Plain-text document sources
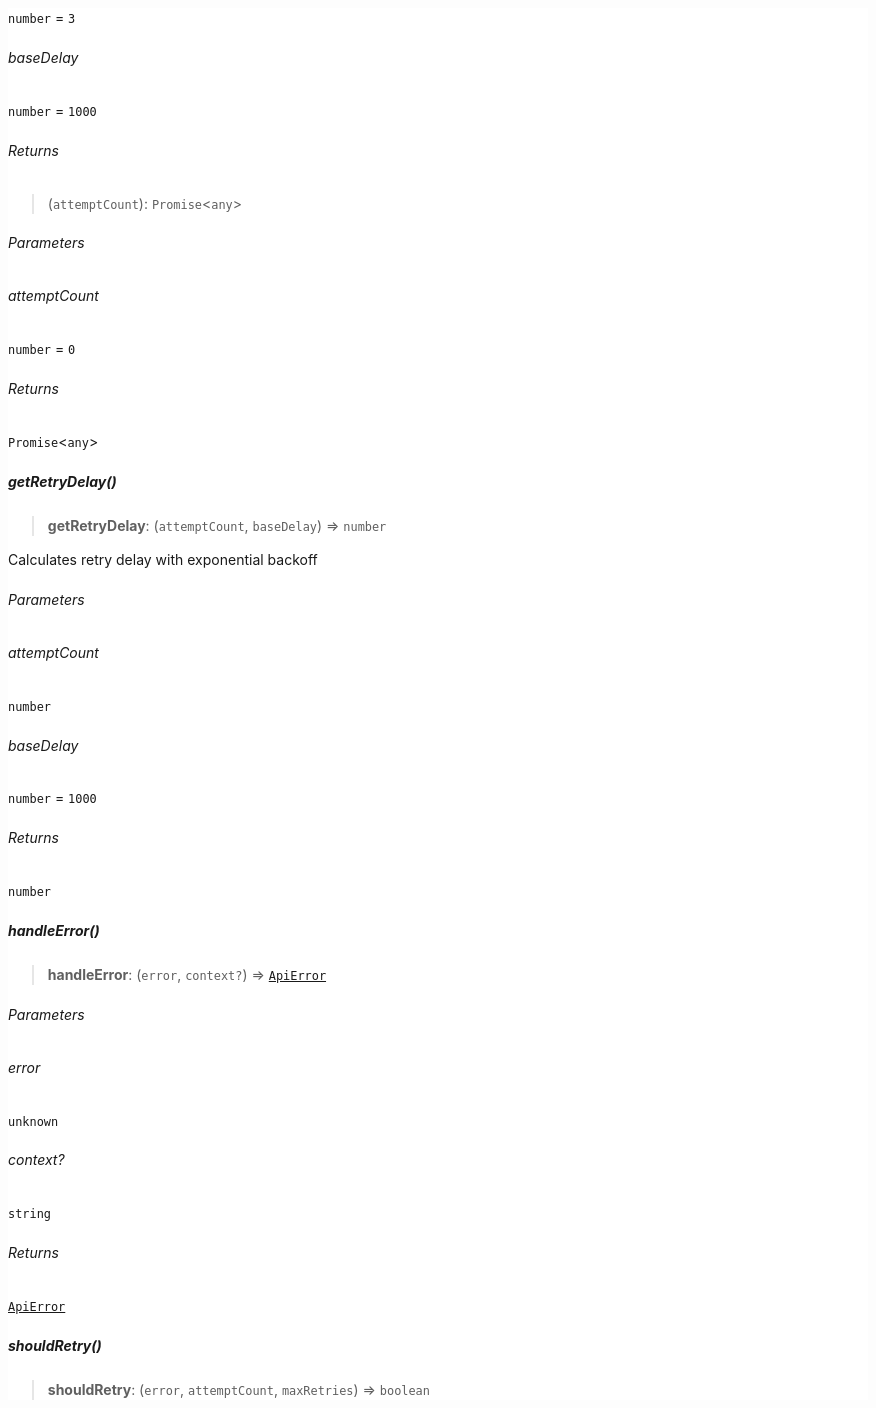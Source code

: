 `number` = `3`

###### baseDelay

`number` = `1000`

###### Returns

> (`attemptCount`): `Promise`\<`any`\>

###### Parameters

###### attemptCount

`number` = `0`

###### Returns

`Promise`\<`any`\>

##### getRetryDelay()

> **getRetryDelay**: (`attemptCount`, `baseDelay`) => `number`

Calculates retry delay with exponential backoff

###### Parameters

###### attemptCount

`number`

###### baseDelay

`number` = `1000`

###### Returns

`number`

##### handleError()

> **handleError**: (`error`, `context?`) => [`ApiError`](#apierror)

###### Parameters

###### error

`unknown`

###### context?

`string`

###### Returns

[`ApiError`](#apierror)

##### shouldRetry()

> **shouldRetry**: (`error`, `attemptCount`, `maxRetries`) => `boolean`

WORK ITEM — Only the number is needed here: how many lines in the data contain "context"?

SOLUTION FOR THIS PROBLEM — 2